**Records provided:**
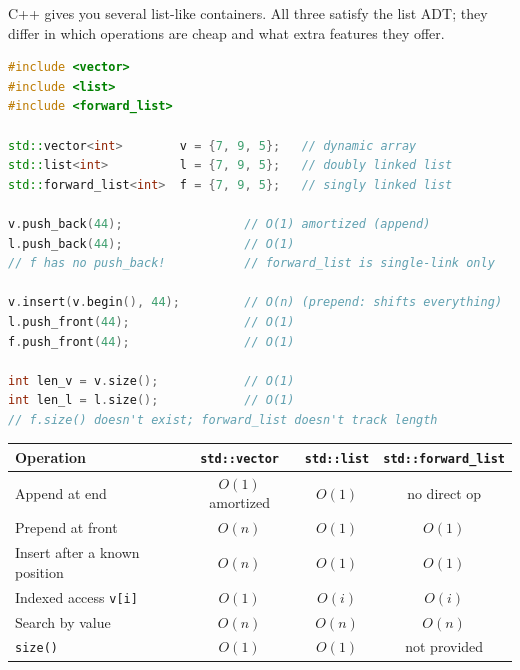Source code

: \documentclass[11pt]{article}
\begin{document}
C++ gives you several list-like containers. All three satisfy the
list ADT; they differ in which operations are cheap and what extra
features they offer.

\begin{examplebox}
\begin{lstlisting}[basicstyle=\ttfamily\small,frame=single,language=C++]
#include <vector>
#include <list>
#include <forward_list>

std::vector<int>        v = {7, 9, 5};   // dynamic array
std::list<int>          l = {7, 9, 5};   // doubly linked list
std::forward_list<int>  f = {7, 9, 5};   // singly linked list

v.push_back(44);                 // O(1) amortized (append)
l.push_back(44);                 // O(1)
// f has no push_back!           // forward_list is single-link only

v.insert(v.begin(), 44);         // O(n) (prepend: shifts everything)
l.push_front(44);                // O(1)
f.push_front(44);                // O(1)

int len_v = v.size();            // O(1)
int len_l = l.size();            // O(1)
// f.size() doesn't exist; forward_list doesn't track length
\end{lstlisting}
\end{examplebox}

\begin{center}
\footnotesize
\renewcommand{\arraystretch}{1.3}
\begin{tabular}{@{}lccc@{}}
\hline
\textbf{Operation}            & \texttt{std::vector} & \texttt{std::list} & \texttt{std::forward\_list} \\
\hline
Append at end                 & $O(1)$ amortized     & $O(1)$             & no direct op \\
Prepend at front              & $O(n)$               & $O(1)$             & $O(1)$ \\
Insert after a known position & $O(n)$               & $O(1)$             & $O(1)$ \\
Indexed access \texttt{v[i]}  & $O(1)$               & $O(i)$             & $O(i)$ \\
Search by value               & $O(n)$               & $O(n)$             & $O(n)$ \\
\texttt{size()}               & $O(1)$               & $O(1)$             & not provided \\
\hline
\end{tabular}
\end{center}
\end{document}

**What the exercise asks:** Only the lines from the one containing "Insert after a" through the last line of the material should be returned, each one exactly as written.

**Expected output:**
Insert after a known position & $O(n)$               & $O(1)$             & $O(1)$ \\
Indexed access \texttt{v[i]}  & $O(1)$               & $O(i)$             & $O(i)$ \\
Search by value               & $O(n)$               & $O(n)$             & $O(n)$ \\
\texttt{size()}               & $O(1)$               & $O(1)$             & not provided \\
\hline
\end{tabular}
\end{center}
\end{document}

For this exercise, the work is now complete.